1ere séance: Le psy et Maud Plotin
Maud est allongée sur le divan. Le psy assis sur sa chaise prend des notes)
Maud : L’autre jour j’ai failli vomir lorsque Roger m’a embrassée… Enfin quand je parle de Roger, je veux dire mon amant. Je ne l’ai pas fait exprès s’il s’appelle comme mon mari. Non, ça s’est fait comme ça. Il est venu ouvrir un compte dans ma banque… Enfin, pas la mienne, vous l’aviez compris ; celle où je travaille. (Pause) Pensez donc, si c’était la mienne, je ne serais pas allongée sur ce divan… (Elle laisse la phrase en suspens et se met se remuer dessus) De vous à moi, vous devriez changer de divan. Celui-ci est à trois quart défoncé.
Le psy : Laissez mon divan tranquille, et continuez votre récit.

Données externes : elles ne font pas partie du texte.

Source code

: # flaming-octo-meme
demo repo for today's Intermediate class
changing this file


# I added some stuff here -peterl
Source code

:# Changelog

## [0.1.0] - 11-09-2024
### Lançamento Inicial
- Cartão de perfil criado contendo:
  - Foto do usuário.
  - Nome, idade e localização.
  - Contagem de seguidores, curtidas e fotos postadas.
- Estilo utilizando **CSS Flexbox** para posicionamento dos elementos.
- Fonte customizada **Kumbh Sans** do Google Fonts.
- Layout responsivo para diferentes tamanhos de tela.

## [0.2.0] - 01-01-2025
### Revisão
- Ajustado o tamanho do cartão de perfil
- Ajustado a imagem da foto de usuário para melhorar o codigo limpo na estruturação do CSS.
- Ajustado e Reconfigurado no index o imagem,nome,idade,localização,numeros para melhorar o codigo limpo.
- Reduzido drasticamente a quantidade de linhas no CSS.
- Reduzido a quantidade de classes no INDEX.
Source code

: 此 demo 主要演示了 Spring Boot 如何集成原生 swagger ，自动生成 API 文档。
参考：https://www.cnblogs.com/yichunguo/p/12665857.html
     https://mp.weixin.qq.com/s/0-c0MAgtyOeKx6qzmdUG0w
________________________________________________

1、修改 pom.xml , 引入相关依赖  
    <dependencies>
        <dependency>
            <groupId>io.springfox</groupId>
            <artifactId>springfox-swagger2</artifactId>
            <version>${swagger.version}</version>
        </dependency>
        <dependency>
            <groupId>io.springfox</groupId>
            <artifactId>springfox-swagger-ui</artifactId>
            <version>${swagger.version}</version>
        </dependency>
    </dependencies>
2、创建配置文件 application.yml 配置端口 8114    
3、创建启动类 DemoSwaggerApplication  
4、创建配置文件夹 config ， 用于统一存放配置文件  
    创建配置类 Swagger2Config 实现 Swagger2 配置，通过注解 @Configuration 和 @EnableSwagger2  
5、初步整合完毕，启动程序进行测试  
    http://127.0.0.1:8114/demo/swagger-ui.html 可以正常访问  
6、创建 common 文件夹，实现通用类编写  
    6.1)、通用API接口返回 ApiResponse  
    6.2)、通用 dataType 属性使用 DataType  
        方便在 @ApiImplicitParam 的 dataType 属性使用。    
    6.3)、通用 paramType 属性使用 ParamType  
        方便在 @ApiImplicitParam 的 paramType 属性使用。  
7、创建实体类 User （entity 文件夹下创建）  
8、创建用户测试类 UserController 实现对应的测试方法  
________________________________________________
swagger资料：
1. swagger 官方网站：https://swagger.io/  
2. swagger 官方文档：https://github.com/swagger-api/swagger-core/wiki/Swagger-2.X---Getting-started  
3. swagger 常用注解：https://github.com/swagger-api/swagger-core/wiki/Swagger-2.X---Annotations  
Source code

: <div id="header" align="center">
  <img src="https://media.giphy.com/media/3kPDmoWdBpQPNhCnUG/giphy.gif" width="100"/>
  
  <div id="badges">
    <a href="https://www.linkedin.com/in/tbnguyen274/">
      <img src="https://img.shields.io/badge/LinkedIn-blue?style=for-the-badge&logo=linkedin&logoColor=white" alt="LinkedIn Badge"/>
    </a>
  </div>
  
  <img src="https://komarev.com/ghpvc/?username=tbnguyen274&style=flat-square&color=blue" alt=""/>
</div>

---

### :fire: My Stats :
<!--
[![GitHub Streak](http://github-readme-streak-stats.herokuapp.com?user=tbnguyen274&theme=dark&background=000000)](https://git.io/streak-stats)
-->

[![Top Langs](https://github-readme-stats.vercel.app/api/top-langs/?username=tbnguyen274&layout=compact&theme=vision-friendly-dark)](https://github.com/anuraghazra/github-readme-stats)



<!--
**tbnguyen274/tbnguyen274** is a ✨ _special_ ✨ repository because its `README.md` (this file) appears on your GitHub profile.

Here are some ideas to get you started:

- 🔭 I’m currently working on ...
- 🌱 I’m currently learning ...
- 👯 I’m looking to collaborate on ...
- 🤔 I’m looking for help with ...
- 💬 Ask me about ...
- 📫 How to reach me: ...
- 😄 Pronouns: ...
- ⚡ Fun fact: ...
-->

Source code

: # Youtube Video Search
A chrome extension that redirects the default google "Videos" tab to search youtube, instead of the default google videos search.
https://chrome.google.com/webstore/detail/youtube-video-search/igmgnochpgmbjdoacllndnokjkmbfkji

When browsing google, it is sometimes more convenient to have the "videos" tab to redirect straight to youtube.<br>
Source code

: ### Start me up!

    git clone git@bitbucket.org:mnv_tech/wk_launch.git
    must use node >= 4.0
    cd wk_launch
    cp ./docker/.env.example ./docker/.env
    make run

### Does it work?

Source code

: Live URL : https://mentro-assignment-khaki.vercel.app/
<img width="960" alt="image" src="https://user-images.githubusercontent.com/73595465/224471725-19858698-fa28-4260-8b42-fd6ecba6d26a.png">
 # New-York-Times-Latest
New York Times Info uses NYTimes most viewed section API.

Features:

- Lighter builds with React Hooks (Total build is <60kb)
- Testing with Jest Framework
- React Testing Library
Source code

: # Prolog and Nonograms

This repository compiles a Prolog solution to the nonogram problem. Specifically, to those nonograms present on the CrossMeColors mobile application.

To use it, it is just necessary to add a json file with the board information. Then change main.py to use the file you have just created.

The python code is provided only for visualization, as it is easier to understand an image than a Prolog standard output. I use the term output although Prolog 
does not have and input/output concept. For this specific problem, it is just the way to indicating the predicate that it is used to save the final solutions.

Maud : De quoi je vous parlais ?... Ah oui, de Roger mon amant. Il est venu ouvrir un compte dans ma banque (Elle se donne une gifle) Non, Maud, ce n’est pas Ta Banque. Tu n’es qu’une modeste employée de Cette Banque. (Au psy) Donc, il est venu ouvrir un compte. À peine s’est-il assis en face de moi, je me suis mise à trembler, et mon cœur à battre de plus en plus vite. J’ai pensé que c’était l’amant qu’il me fallait et, deux semaines après, nous le sommes devenus dans une chambre d’hôtel et… (Elle laisse la phrase en suspens et regarde le psy) Depuis que je suis entrée, je cherchais ce qui n’allait pas… et j’ai fini par trouver.
Le psy : Trouver quoi ?
Maud : Votre cravate. Permettez-moi ma franchise, mais elle ne vous va pas du tout.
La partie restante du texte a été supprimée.